Sulfur (S) plays an important role in plant growth and development. However, due to climatic conditions and limited data availability, the variation and allocation of S are largely unknown at regional or global scales. In this study, we systematically evaluated the S distribution patterns and storage in vegetation on the Tibetan Plateau for the first time, based on consistent field‐measured data of 2,040 plant communities. The mean S contents of leaves, branches, trunks, and roots were 1.68, 0.40, 0.19, and 1.45 g kg−1, respectively; corresponding to S densities of 0.40 × 10−2 (9.57%), 1.18 × 10−2 (28.38%), 1.37 × 10−2 (32.90%) and 1.21 × 10−2 t hm−2 (29.15%), respectively. The mean S densities for forests (5.59 ± 0.26 × 10−2 t hm−2) were higher than that of shrublands (4.54 ± 0.51 × 10−2 t hm−2), grasslands (1.03 ± 0.07 × 10−2 t hm−2), and deserts (1.32 ± 0.28 × 10−2 t hm−2). The S density was generally lower in the northwest and higher in the southeast of the Tibetan Plateau and had divergent allocation patterns between different plant organs and vegetation types.

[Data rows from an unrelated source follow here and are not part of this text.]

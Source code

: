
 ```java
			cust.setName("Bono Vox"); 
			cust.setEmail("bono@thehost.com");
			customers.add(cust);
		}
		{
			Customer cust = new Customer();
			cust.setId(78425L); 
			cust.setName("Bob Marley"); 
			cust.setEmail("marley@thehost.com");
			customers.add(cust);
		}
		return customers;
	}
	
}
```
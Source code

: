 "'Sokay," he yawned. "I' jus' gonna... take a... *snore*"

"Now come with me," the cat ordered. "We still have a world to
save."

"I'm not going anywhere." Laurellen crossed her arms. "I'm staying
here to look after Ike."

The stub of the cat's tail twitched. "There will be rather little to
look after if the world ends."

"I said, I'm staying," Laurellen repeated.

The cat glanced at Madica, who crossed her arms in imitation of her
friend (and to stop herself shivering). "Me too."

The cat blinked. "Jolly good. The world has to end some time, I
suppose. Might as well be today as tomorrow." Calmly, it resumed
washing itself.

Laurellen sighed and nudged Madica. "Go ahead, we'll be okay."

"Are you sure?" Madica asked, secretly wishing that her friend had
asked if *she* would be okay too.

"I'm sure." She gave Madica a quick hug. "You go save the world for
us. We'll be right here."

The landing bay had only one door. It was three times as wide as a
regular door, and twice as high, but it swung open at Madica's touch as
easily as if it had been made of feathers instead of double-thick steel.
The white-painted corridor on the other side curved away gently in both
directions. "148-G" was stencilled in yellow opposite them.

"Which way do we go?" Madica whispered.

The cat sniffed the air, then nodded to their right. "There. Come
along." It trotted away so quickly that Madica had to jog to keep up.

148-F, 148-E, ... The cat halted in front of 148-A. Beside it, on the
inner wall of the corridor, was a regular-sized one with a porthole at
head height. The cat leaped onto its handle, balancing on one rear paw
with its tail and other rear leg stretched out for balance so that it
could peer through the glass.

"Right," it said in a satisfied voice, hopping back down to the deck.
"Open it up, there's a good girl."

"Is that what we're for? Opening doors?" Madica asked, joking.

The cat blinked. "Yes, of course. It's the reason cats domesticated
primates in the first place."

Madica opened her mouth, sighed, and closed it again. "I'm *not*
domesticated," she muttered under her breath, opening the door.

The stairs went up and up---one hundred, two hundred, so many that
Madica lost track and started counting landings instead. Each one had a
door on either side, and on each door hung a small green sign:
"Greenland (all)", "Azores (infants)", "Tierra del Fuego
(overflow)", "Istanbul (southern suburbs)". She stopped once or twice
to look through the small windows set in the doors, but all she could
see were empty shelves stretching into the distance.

Furthermore, we found that S in leaves and roots was more strongly influenced by environmental factors and was particularly sensitive to radiation and atmospheric pressure. Moreover, the total S storage in the vegetation of the Tibetan Plateau was estimated to be 337.32 × 104 t, with 114.32 × 104 (33.89%), 92.36 × 104 (27.38%), 128.77 × 104 (38.17%), and 1.86 × 104 t (0.55%) in the forests, shrublands, grasslands, and deserts, respectively. Our study clarified the S densities of different plant organs and ecosystems on the Tibetan Plateau and compiled 1 × 1 km vegetation S density data sets, which could help determine the key parameters for regional S cycle models in the future.